I need you more than DOPE

You cut me into pieces that I hadn’t realised I had begun to build around you- around us- so much that they weaved and weaved. Like a spider, I knitted ever so intricately and delicately that even I was oblivious to the web I was spinning. So you see when you tore out of it and moved out of it, I lost it. I was in a bubble with you so ready to leave behind the things that I knew best to do- dope and flirt. For you, I was willing to forget the demanding social life I lead because you had replaced a need in me.
I’m sorry that I didn’t see how I had innocently driven tiny little needles in you. I didn’t notice how they pricked so gently for I imagine if they were sharper, I would’ve heard you scream. So when my needles gently pricked, you learned to grow numb from me- my hero, you lost the will to save me. If you had wanted to fight for me before, you must’ve gotten bored for you won the day you said hello. How could you fall out of my grasp before I could learn more of you? I will not speculate on whether another sewed a web with you for it is a waste of my emotions.

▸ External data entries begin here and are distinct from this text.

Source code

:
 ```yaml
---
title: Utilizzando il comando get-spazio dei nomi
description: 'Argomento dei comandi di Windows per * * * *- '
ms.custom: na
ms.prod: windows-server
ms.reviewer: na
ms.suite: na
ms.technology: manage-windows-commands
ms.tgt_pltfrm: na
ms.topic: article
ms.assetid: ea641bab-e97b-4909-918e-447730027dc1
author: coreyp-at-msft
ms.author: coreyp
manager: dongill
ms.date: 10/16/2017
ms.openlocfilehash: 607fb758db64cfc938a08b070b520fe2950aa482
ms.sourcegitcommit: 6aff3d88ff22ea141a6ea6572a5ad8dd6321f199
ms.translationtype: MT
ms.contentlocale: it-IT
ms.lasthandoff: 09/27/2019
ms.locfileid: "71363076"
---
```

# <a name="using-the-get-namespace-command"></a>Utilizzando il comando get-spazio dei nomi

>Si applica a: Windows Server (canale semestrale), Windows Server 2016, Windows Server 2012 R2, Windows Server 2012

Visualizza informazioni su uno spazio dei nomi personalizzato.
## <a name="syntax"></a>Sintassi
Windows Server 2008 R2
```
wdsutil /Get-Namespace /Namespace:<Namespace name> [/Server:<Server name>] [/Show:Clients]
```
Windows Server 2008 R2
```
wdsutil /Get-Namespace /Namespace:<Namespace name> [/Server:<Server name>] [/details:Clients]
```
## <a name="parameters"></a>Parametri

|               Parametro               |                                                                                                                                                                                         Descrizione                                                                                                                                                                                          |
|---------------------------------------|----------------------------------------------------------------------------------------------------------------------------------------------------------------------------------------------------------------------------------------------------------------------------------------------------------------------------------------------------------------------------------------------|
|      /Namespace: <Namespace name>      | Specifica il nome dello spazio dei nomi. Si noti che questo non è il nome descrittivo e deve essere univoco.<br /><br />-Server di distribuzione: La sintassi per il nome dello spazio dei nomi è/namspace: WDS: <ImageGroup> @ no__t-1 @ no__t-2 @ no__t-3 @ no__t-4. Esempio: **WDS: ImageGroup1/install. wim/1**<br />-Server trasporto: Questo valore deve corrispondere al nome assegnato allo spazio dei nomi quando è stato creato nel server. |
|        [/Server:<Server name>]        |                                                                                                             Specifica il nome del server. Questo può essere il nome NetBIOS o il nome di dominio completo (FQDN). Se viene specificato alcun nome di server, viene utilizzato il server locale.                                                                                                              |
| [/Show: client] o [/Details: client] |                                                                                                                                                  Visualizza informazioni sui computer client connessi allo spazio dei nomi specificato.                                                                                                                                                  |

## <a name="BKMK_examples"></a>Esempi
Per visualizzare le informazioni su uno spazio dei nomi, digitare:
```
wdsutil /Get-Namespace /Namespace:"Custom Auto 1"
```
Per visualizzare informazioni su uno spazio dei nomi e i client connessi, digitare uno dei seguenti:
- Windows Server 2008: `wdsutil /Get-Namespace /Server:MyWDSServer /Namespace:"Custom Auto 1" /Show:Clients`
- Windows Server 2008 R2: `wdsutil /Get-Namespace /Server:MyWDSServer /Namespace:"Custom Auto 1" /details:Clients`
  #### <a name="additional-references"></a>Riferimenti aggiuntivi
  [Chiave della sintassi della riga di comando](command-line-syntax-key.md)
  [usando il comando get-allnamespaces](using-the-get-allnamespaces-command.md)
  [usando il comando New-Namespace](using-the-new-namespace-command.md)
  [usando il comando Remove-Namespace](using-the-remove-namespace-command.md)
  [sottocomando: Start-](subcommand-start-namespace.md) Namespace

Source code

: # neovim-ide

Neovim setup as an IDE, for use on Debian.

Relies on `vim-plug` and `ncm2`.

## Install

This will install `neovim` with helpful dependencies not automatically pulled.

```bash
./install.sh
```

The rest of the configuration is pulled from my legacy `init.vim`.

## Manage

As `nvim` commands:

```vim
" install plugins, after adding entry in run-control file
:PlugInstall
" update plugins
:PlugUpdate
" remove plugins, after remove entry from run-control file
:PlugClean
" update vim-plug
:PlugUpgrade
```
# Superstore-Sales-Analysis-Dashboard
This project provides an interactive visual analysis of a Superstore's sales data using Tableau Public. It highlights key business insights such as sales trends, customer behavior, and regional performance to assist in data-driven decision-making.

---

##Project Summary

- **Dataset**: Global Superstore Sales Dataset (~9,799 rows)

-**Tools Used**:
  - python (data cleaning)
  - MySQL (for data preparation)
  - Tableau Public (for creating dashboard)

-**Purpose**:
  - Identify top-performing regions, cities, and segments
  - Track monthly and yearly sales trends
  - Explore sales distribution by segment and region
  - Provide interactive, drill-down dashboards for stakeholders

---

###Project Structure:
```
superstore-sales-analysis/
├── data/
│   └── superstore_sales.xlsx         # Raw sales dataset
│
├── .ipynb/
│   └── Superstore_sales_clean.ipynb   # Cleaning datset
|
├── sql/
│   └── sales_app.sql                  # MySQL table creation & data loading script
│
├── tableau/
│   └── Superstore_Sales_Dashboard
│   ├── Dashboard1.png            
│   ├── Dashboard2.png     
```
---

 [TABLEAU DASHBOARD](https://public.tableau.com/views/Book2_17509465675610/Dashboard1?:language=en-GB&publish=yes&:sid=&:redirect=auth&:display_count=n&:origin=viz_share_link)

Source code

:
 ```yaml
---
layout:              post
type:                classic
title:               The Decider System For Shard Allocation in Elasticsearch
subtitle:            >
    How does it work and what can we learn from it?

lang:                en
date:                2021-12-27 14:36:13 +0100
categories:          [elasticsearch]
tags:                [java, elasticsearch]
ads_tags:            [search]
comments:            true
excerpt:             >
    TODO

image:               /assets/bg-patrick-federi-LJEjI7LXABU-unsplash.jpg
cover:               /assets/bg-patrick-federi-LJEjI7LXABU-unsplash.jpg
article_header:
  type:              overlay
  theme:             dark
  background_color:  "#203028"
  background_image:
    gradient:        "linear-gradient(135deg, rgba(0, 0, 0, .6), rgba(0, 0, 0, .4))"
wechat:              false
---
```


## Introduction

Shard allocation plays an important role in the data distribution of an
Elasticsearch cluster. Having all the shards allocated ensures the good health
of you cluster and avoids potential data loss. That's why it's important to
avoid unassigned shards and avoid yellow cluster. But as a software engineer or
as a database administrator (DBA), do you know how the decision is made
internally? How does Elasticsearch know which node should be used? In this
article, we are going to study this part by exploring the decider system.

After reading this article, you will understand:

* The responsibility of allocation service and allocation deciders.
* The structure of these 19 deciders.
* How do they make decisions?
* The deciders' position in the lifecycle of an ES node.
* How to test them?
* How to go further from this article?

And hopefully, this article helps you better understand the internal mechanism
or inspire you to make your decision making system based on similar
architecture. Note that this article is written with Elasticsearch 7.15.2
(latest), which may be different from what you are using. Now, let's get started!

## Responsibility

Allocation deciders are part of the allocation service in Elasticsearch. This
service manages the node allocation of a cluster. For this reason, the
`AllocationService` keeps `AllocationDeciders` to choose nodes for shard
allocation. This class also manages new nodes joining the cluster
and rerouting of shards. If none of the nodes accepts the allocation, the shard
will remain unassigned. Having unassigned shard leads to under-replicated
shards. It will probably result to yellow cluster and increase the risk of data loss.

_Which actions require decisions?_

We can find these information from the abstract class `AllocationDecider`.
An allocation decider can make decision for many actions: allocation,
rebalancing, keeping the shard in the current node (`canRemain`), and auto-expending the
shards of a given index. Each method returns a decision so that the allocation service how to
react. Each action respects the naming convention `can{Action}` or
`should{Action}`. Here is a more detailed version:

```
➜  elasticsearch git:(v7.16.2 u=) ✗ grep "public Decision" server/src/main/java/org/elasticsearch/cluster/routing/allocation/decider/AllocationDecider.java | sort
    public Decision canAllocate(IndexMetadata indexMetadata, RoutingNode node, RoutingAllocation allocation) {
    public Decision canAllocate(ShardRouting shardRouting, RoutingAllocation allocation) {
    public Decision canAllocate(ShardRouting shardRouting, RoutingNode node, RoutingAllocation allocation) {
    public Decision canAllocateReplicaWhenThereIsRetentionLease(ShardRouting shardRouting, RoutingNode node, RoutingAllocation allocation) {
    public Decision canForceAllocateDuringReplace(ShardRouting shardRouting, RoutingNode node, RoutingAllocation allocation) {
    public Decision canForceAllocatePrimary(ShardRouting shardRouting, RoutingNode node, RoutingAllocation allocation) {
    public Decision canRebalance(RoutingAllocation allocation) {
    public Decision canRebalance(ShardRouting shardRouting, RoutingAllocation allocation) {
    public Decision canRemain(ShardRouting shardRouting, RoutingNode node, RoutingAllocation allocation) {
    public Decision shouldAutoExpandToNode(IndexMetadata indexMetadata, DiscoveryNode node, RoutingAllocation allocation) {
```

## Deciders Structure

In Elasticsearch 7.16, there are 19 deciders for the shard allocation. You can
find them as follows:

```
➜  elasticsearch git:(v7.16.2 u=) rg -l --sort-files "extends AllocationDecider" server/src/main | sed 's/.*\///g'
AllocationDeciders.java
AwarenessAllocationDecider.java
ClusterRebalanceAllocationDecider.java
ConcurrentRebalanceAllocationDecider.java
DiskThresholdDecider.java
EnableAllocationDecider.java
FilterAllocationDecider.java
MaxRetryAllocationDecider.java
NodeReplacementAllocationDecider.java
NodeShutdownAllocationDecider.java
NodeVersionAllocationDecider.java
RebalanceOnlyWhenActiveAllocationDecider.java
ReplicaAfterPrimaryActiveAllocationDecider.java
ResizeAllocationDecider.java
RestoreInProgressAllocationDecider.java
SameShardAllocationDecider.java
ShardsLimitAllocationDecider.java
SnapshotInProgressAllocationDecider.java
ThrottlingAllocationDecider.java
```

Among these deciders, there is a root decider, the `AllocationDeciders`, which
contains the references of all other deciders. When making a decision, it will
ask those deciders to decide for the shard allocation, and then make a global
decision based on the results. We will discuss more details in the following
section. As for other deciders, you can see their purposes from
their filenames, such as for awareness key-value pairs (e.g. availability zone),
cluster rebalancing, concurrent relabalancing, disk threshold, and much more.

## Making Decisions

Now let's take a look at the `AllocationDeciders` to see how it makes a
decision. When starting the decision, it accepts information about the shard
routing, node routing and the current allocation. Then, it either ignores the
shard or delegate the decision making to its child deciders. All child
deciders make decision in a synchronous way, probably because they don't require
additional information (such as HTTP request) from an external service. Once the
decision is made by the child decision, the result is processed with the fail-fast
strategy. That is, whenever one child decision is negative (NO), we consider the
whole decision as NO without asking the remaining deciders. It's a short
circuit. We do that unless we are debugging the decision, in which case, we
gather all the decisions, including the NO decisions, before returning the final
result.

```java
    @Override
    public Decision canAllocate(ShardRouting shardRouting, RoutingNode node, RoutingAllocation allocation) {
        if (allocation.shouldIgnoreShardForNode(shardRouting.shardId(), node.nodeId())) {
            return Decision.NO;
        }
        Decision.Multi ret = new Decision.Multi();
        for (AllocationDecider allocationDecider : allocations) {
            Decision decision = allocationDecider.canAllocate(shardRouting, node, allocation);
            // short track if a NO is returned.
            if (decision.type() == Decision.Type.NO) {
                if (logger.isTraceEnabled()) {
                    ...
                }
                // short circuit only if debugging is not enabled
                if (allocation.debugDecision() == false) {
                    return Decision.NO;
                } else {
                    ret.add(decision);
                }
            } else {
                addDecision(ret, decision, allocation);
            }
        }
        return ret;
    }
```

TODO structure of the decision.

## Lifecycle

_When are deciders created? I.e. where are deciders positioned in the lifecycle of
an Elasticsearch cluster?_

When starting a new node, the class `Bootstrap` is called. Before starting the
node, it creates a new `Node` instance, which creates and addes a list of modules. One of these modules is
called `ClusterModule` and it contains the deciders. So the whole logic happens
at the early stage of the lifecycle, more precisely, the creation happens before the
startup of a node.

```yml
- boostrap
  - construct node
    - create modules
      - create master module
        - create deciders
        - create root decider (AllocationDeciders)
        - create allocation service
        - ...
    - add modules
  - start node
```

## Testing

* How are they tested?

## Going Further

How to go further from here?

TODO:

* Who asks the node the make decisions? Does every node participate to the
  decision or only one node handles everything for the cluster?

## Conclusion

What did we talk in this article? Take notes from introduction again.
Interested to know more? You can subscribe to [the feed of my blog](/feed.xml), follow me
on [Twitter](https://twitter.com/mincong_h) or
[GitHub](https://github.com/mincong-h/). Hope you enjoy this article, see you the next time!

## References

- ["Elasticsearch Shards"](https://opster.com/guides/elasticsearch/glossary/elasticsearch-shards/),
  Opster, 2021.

I brushed off the pain and pretended it didn’t hurt but now that I speculate I want to crawl into my blankets and weep. Every good thing must come to an end but oh precious fate, why didn’t I get just a little more time with you? They say good things come to those who wait… How long must I remain patient before I feel the way I felt with you? You made me feel alive and overwhelmed me with a might that to me is still unfathomable. Now I cannot stand to look at you without seeing the reflection of self-pity in the depths of my heart or is it just you pitying me too? I want to say hello just to prove you didn’t win over my heart and then throw it to the wind. However, I also want you to know you did me wrong and maybe you’d explain the cruelty so uncalled for.